Task item:
Repeat every line of the data exactly, but not the pictures.

● ● ● ● ●

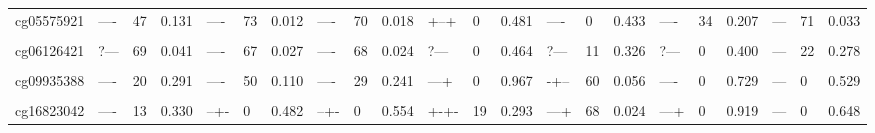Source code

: \documentclass[11pt,oneside]{bristolthesis}
\begin{document}
\begin{landscape}
\begin{table}[!h]
{\begin{tabular}[t]{llllllllllllllllllllll}
cg05575921 & ---- & 47 & 0.131 & ---- & 73 & 0.012 & ---- & 70 & 0.018 & +--+ & 0 & 0.481 & ---- & 0 & 0.433 & ---- & 34 & 0.207 & --- & 71 & 0.033\\
\cellcolor{gray!6}{cg05951221} & \cellcolor{gray!6}{----} & \cellcolor{gray!6}{45} & \cellcolor{gray!6}{0.139} & \cellcolor{gray!6}{----} & \cellcolor{gray!6}{61} & \cellcolor{gray!6}{0.053} & \cellcolor{gray!6}{----} & \cellcolor{gray!6}{54} & \cellcolor{gray!6}{0.092} & \cellcolor{gray!6}{--++} & \cellcolor{gray!6}{0} & \cellcolor{gray!6}{0.862} & \cellcolor{gray!6}{----} & \cellcolor{gray!6}{33} & \cellcolor{gray!6}{0.217} & \cellcolor{gray!6}{----} & \cellcolor{gray!6}{15} & \cellcolor{gray!6}{0.315} & \cellcolor{gray!6}{---} & \cellcolor{gray!6}{44} & \cellcolor{gray!6}{0.168}\\
\addlinespace
cg06126421 & ?--- & 69 & 0.041 & ---- & 67 & 0.027 & ---- & 68 & 0.024 & ?--- & 0 & 0.464 & ?--- & 11 & 0.326 & ?--- & 0 & 0.400 & --- & 22 & 0.278\\
\cellcolor{gray!6}{cg08709672} & \cellcolor{gray!6}{----} & \cellcolor{gray!6}{12} & \cellcolor{gray!6}{0.333} & \cellcolor{gray!6}{----} & \cellcolor{gray!6}{52} & \cellcolor{gray!6}{0.101} & \cellcolor{gray!6}{----} & \cellcolor{gray!6}{57} & \cellcolor{gray!6}{0.071} & \cellcolor{gray!6}{--++} & \cellcolor{gray!6}{55} & \cellcolor{gray!6}{0.085} & \cellcolor{gray!6}{---+} & \cellcolor{gray!6}{0} & \cellcolor{gray!6}{0.584} & \cellcolor{gray!6}{---+} & \cellcolor{gray!6}{0} & \cellcolor{gray!6}{0.735} & \cellcolor{gray!6}{---} & \cellcolor{gray!6}{0} & \cellcolor{gray!6}{0.657}\\
cg09935388 & ---- & 20 & 0.291 & ---- & 50 & 0.110 & ---- & 29 & 0.241 & ---+ & 0 & 0.967 & -+-- & 60 & 0.056 & ---- & 0 & 0.729 & --- & 0 & 0.529\\
\cellcolor{gray!6}{cg11660018} & \cellcolor{gray!6}{----} & \cellcolor{gray!6}{0} & \cellcolor{gray!6}{0.476} & \cellcolor{gray!6}{----} & \cellcolor{gray!6}{7} & \cellcolor{gray!6}{0.358} & \cellcolor{gray!6}{----} & \cellcolor{gray!6}{0} & \cellcolor{gray!6}{0.455} & \cellcolor{gray!6}{+-++} & \cellcolor{gray!6}{0} & \cellcolor{gray!6}{0.699} & \cellcolor{gray!6}{----} & \cellcolor{gray!6}{9} & \cellcolor{gray!6}{0.349} & \cellcolor{gray!6}{----} & \cellcolor{gray!6}{0} & \cellcolor{gray!6}{0.557} & \cellcolor{gray!6}{---} & \cellcolor{gray!6}{16} & \cellcolor{gray!6}{0.305}\\
cg16823042 & ---- & 13 & 0.330 & --+- & 0 & 0.482 & --+- & 0 & 0.554 & +-+- & 19 & 0.293 & ---+ & 68 & 0.024 & ---+ & 0 & 0.919 & --- & 0 & 0.648\\

\end{tabular}}
\end{table}
\end{landscape}
\end{document}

● ● ● ● ●

Answer box:
Source code

: \documentclass[11pt,oneside]{bristolthesis}
\begin{document}
\begin{landscape}
\begin{table}[!h]
{\begin{tabular}[t]{llllllllllllllllllllll}
cg05575921 & ---- & 47 & 0.131 & ---- & 73 & 0.012 & ---- & 70 & 0.018 & +--+ & 0 & 0.481 & ---- & 0 & 0.433 & ---- & 34 & 0.207 & --- & 71 & 0.033\\
\cellcolor{gray!6}{cg05951221} & \cellcolor{gray!6}{----} & \cellcolor{gray!6}{45} & \cellcolor{gray!6}{0.139} & \cellcolor{gray!6}{----} & \cellcolor{gray!6}{61} & \cellcolor{gray!6}{0.053} & \cellcolor{gray!6}{----} & \cellcolor{gray!6}{54} & \cellcolor{gray!6}{0.092} & \cellcolor{gray!6}{--++} & \cellcolor{gray!6}{0} & \cellcolor{gray!6}{0.862} & \cellcolor{gray!6}{----} & \cellcolor{gray!6}{33} & \cellcolor{gray!6}{0.217} & \cellcolor{gray!6}{----} & \cellcolor{gray!6}{15} & \cellcolor{gray!6}{0.315} & \cellcolor{gray!6}{---} & \cellcolor{gray!6}{44} & \cellcolor{gray!6}{0.168}\\
\addlinespace
cg06126421 & ?--- & 69 & 0.041 & ---- & 67 & 0.027 & ---- & 68 & 0.024 & ?--- & 0 & 0.464 & ?--- & 11 & 0.326 & ?--- & 0 & 0.400 & --- & 22 & 0.278\\
\cellcolor{gray!6}{cg08709672} & \cellcolor{gray!6}{----} & \cellcolor{gray!6}{12} & \cellcolor{gray!6}{0.333} & \cellcolor{gray!6}{----} & \cellcolor{gray!6}{52} & \cellcolor{gray!6}{0.101} & \cellcolor{gray!6}{----} & \cellcolor{gray!6}{57} & \cellcolor{gray!6}{0.071} & \cellcolor{gray!6}{--++} & \cellcolor{gray!6}{55} & \cellcolor{gray!6}{0.085} & \cellcolor{gray!6}{---+} & \cellcolor{gray!6}{0} & \cellcolor{gray!6}{0.584} & \cellcolor{gray!6}{---+} & \cellcolor{gray!6}{0} & \cellcolor{gray!6}{0.735} & \cellcolor{gray!6}{---} & \cellcolor{gray!6}{0} & \cellcolor{gray!6}{0.657}\\
cg09935388 & ---- & 20 & 0.291 & ---- & 50 & 0.110 & ---- & 29 & 0.241 & ---+ & 0 & 0.967 & -+-- & 60 & 0.056 & ---- & 0 & 0.729 & --- & 0 & 0.529\\
\cellcolor{gray!6}{cg11660018} & \cellcolor{gray!6}{----} & \cellcolor{gray!6}{0} & \cellcolor{gray!6}{0.476} & \cellcolor{gray!6}{----} & \cellcolor{gray!6}{7} & \cellcolor{gray!6}{0.358} & \cellcolor{gray!6}{----} & \cellcolor{gray!6}{0} & \cellcolor{gray!6}{0.455} & \cellcolor{gray!6}{+-++} & \cellcolor{gray!6}{0} & \cellcolor{gray!6}{0.699} & \cellcolor{gray!6}{----} & \cellcolor{gray!6}{9} & \cellcolor{gray!6}{0.349} & \cellcolor{gray!6}{----} & \cellcolor{gray!6}{0} & \cellcolor{gray!6}{0.557} & \cellcolor{gray!6}{---} & \cellcolor{gray!6}{16} & \cellcolor{gray!6}{0.305}\\
cg16823042 & ---- & 13 & 0.330 & --+- & 0 & 0.482 & --+- & 0 & 0.554 & +-+- & 19 & 0.293 & ---+ & 68 & 0.024 & ---+ & 0 & 0.919 & --- & 0 & 0.648\\

\end{tabular}}
\end{table}
\end{landscape}
\end{document}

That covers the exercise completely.